— Try it —
Your answer must be a word-for-word copy of the data.
Segment Start: Provided entries
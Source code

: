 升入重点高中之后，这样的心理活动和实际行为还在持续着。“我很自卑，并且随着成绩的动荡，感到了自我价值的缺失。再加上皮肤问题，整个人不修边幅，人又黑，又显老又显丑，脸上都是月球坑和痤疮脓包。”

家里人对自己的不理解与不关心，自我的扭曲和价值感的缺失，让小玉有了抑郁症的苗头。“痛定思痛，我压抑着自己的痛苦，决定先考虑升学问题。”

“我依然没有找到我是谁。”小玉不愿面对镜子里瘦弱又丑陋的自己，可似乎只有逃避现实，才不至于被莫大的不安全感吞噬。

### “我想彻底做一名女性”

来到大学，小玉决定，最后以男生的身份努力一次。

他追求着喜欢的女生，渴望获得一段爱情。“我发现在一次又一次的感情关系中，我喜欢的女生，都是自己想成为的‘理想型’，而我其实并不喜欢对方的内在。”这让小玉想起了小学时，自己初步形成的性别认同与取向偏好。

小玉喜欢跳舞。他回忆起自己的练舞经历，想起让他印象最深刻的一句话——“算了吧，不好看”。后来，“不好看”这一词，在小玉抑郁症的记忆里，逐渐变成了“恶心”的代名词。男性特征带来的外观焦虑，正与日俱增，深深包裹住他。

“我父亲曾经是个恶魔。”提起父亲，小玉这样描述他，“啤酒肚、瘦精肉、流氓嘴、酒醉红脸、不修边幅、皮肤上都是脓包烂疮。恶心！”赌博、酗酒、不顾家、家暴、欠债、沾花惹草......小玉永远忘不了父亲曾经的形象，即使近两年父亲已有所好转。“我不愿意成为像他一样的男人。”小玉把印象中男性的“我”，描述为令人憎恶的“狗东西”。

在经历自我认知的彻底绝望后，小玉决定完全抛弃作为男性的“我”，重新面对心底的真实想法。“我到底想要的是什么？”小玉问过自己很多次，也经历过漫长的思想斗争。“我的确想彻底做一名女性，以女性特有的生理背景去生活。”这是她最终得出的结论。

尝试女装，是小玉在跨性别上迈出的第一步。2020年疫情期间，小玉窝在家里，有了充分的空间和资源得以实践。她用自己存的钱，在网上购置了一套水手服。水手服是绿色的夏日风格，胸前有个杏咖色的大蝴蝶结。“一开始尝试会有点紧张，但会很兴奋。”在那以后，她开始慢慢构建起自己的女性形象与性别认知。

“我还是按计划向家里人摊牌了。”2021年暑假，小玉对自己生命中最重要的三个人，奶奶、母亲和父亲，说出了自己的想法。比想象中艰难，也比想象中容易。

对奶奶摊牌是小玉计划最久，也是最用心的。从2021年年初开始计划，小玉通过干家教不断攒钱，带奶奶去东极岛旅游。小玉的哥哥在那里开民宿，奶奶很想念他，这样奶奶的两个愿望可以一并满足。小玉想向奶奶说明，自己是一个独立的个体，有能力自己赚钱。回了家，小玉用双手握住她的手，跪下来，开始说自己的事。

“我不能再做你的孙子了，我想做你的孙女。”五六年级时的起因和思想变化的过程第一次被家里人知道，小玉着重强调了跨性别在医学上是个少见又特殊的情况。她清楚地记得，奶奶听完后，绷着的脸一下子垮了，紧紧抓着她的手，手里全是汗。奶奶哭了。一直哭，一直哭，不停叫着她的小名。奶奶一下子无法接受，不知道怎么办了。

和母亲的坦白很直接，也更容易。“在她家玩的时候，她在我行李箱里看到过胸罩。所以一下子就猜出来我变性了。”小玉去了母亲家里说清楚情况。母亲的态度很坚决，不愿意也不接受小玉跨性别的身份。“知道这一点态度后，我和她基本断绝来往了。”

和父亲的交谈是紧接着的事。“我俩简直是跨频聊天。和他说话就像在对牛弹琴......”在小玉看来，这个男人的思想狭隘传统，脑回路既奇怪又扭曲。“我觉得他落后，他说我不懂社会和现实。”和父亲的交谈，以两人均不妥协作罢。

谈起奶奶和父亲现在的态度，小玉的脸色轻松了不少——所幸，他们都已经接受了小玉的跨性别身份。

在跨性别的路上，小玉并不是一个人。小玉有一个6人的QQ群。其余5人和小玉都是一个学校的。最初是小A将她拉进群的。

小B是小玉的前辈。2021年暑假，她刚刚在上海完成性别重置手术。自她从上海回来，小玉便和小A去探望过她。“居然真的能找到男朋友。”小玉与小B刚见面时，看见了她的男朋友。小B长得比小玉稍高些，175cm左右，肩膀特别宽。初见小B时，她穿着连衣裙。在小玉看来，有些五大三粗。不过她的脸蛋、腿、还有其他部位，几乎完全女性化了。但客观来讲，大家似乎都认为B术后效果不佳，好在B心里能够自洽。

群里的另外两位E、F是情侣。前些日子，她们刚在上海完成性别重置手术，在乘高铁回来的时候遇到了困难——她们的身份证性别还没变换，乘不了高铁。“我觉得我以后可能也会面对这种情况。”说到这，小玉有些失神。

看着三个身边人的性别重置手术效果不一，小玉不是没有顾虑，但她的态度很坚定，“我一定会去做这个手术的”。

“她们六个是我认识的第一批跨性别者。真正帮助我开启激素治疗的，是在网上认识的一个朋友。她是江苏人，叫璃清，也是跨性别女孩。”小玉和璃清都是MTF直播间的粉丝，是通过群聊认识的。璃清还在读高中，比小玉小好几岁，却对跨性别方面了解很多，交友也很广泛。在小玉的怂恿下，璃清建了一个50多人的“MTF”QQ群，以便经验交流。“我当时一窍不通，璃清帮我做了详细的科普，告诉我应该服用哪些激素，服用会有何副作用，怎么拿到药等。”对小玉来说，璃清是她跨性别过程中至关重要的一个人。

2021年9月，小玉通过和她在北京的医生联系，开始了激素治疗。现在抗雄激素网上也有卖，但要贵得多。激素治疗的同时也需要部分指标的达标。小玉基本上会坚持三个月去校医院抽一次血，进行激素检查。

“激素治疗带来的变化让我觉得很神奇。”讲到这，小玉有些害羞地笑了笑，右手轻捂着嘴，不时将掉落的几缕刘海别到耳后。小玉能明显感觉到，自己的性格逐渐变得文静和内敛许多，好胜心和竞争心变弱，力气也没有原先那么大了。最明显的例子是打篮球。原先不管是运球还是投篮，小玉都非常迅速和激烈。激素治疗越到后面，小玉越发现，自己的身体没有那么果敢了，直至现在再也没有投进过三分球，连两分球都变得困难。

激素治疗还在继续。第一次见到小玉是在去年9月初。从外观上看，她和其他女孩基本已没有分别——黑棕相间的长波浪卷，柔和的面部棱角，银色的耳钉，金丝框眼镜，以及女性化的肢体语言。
Segment End: Provided entries
— Worked solution —
Source code

: 升入重点高中之后，这样的心理活动和实际行为还在持续着。“我很自卑，并且随着成绩的动荡，感到了自我价值的缺失。再加上皮肤问题，整个人不修边幅，人又黑，又显老又显丑，脸上都是月球坑和痤疮脓包。”

家里人对自己的不理解与不关心，自我的扭曲和价值感的缺失，让小玉有了抑郁症的苗头。“痛定思痛，我压抑着自己的痛苦，决定先考虑升学问题。”

“我依然没有找到我是谁。”小玉不愿面对镜子里瘦弱又丑陋的自己，可似乎只有逃避现实，才不至于被莫大的不安全感吞噬。

### “我想彻底做一名女性”

来到大学，小玉决定，最后以男生的身份努力一次。

他追求着喜欢的女生，渴望获得一段爱情。“我发现在一次又一次的感情关系中，我喜欢的女生，都是自己想成为的‘理想型’，而我其实并不喜欢对方的内在。”这让小玉想起了小学时，自己初步形成的性别认同与取向偏好。

小玉喜欢跳舞。他回忆起自己的练舞经历，想起让他印象最深刻的一句话——“算了吧，不好看”。后来，“不好看”这一词，在小玉抑郁症的记忆里，逐渐变成了“恶心”的代名词。男性特征带来的外观焦虑，正与日俱增，深深包裹住他。

“我父亲曾经是个恶魔。”提起父亲，小玉这样描述他，“啤酒肚、瘦精肉、流氓嘴、酒醉红脸、不修边幅、皮肤上都是脓包烂疮。恶心！”赌博、酗酒、不顾家、家暴、欠债、沾花惹草......小玉永远忘不了父亲曾经的形象，即使近两年父亲已有所好转。“我不愿意成为像他一样的男人。”小玉把印象中男性的“我”，描述为令人憎恶的“狗东西”。

在经历自我认知的彻底绝望后，小玉决定完全抛弃作为男性的“我”，重新面对心底的真实想法。“我到底想要的是什么？”小玉问过自己很多次，也经历过漫长的思想斗争。“我的确想彻底做一名女性，以女性特有的生理背景去生活。”这是她最终得出的结论。

尝试女装，是小玉在跨性别上迈出的第一步。2020年疫情期间，小玉窝在家里，有了充分的空间和资源得以实践。她用自己存的钱，在网上购置了一套水手服。水手服是绿色的夏日风格，胸前有个杏咖色的大蝴蝶结。“一开始尝试会有点紧张，但会很兴奋。”在那以后，她开始慢慢构建起自己的女性形象与性别认知。

“我还是按计划向家里人摊牌了。”2021年暑假，小玉对自己生命中最重要的三个人，奶奶、母亲和父亲，说出了自己的想法。比想象中艰难，也比想象中容易。

对奶奶摊牌是小玉计划最久，也是最用心的。从2021年年初开始计划，小玉通过干家教不断攒钱，带奶奶去东极岛旅游。小玉的哥哥在那里开民宿，奶奶很想念他，这样奶奶的两个愿望可以一并满足。小玉想向奶奶说明，自己是一个独立的个体，有能力自己赚钱。回了家，小玉用双手握住她的手，跪下来，开始说自己的事。

“我不能再做你的孙子了，我想做你的孙女。”五六年级时的起因和思想变化的过程第一次被家里人知道，小玉着重强调了跨性别在医学上是个少见又特殊的情况。她清楚地记得，奶奶听完后，绷着的脸一下子垮了，紧紧抓着她的手，手里全是汗。奶奶哭了。一直哭，一直哭，不停叫着她的小名。奶奶一下子无法接受，不知道怎么办了。

和母亲的坦白很直接，也更容易。“在她家玩的时候，她在我行李箱里看到过胸罩。所以一下子就猜出来我变性了。”小玉去了母亲家里说清楚情况。母亲的态度很坚决，不愿意也不接受小玉跨性别的身份。“知道这一点态度后，我和她基本断绝来往了。”

和父亲的交谈是紧接着的事。“我俩简直是跨频聊天。和他说话就像在对牛弹琴......”在小玉看来，这个男人的思想狭隘传统，脑回路既奇怪又扭曲。“我觉得他落后，他说我不懂社会和现实。”和父亲的交谈，以两人均不妥协作罢。

谈起奶奶和父亲现在的态度，小玉的脸色轻松了不少——所幸，他们都已经接受了小玉的跨性别身份。

在跨性别的路上，小玉并不是一个人。小玉有一个6人的QQ群。其余5人和小玉都是一个学校的。最初是小A将她拉进群的。

小B是小玉的前辈。2021年暑假，她刚刚在上海完成性别重置手术。自她从上海回来，小玉便和小A去探望过她。“居然真的能找到男朋友。”小玉与小B刚见面时，看见了她的男朋友。小B长得比小玉稍高些，175cm左右，肩膀特别宽。初见小B时，她穿着连衣裙。在小玉看来，有些五大三粗。不过她的脸蛋、腿、还有其他部位，几乎完全女性化了。但客观来讲，大家似乎都认为B术后效果不佳，好在B心里能够自洽。

群里的另外两位E、F是情侣。前些日子，她们刚在上海完成性别重置手术，在乘高铁回来的时候遇到了困难——她们的身份证性别还没变换，乘不了高铁。“我觉得我以后可能也会面对这种情况。”说到这，小玉有些失神。

看着三个身边人的性别重置手术效果不一，小玉不是没有顾虑，但她的态度很坚定，“我一定会去做这个手术的”。

“她们六个是我认识的第一批跨性别者。真正帮助我开启激素治疗的，是在网上认识的一个朋友。她是江苏人，叫璃清，也是跨性别女孩。”小玉和璃清都是MTF直播间的粉丝，是通过群聊认识的。璃清还在读高中，比小玉小好几岁，却对跨性别方面了解很多，交友也很广泛。在小玉的怂恿下，璃清建了一个50多人的“MTF”QQ群，以便经验交流。“我当时一窍不通，璃清帮我做了详细的科普，告诉我应该服用哪些激素，服用会有何副作用，怎么拿到药等。”对小玉来说，璃清是她跨性别过程中至关重要的一个人。

2021年9月，小玉通过和她在北京的医生联系，开始了激素治疗。现在抗雄激素网上也有卖，但要贵得多。激素治疗的同时也需要部分指标的达标。小玉基本上会坚持三个月去校医院抽一次血，进行激素检查。

“激素治疗带来的变化让我觉得很神奇。”讲到这，小玉有些害羞地笑了笑，右手轻捂着嘴，不时将掉落的几缕刘海别到耳后。小玉能明显感觉到，自己的性格逐渐变得文静和内敛许多，好胜心和竞争心变弱，力气也没有原先那么大了。最明显的例子是打篮球。原先不管是运球还是投篮，小玉都非常迅速和激烈。激素治疗越到后面，小玉越发现，自己的身体没有那么果敢了，直至现在再也没有投进过三分球，连两分球都变得困难。

激素治疗还在继续。第一次见到小玉是在去年9月初。从外观上看，她和其他女孩基本已没有分别——黑棕相间的长波浪卷，柔和的面部棱角，银色的耳钉，金丝框眼镜，以及女性化的肢体语言。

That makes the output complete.